Взгляд отца блуждал где-то далеко, в дебрях раскрытой страницы, которую не переставали поглаживать его пальцы. Он давал мне понять: я напрасно скрывал от него, что поделываю последние месяцы. И его тоже мне не удалось провести. Уже давно он понял, что мы с Эфраимом занимаемся чем-то незаконным. И не вмешался только из уважения ко мне. Тем более что касательно молитв и занятий меня ни в чем нельзя было упрекнуть.
— Ты надеешься изменить природу человека, — вздохнул он. — Это неплохо. И желал бы перемен в обществе. Великолепно! Рассчитываешь изгнать из обихода зло и ненависть. Замечательно! Тут мне нечего возразить.

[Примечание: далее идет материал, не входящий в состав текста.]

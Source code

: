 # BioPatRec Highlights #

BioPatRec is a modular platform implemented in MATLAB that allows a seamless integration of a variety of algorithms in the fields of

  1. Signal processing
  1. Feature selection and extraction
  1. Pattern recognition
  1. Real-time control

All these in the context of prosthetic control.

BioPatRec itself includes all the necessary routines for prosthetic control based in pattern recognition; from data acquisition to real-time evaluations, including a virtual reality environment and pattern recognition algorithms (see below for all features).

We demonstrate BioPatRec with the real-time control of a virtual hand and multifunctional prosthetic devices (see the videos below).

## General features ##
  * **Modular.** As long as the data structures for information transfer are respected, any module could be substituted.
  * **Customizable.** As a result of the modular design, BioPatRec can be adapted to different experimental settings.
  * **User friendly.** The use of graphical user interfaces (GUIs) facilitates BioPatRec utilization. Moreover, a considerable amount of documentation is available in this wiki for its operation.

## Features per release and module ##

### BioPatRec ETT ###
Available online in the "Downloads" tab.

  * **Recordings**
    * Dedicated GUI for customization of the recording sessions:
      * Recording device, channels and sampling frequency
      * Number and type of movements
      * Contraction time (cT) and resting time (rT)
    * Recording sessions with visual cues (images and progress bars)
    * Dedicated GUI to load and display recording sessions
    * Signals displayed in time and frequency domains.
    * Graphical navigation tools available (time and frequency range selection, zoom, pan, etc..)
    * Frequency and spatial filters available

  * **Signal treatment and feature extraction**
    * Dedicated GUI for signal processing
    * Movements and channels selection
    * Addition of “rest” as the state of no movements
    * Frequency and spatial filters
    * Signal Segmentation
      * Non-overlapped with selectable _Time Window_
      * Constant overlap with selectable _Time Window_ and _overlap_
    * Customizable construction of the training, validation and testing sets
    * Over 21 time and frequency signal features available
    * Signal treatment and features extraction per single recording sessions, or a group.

Он выговаривал слово за словом напряженно, медленно, через силу, а я его слушал всеми фибрами души, всем существом… Но вдруг он резко переменил тему:
— Ты вспоминаешь иногда о Белеве?
— Да, отец. Вспоминаю.
— А о погроме?
— Как сейчас вижу погреб. Тамошний сумрак. Слышу, как там тихо…
— А помнишь похороны?
— Память о них не умрет до конца моих дней.
— Те носилки…
Я все это видел, как воочию. Черные носилки, толпу за ними, троих служителей в черном с плошками в руках…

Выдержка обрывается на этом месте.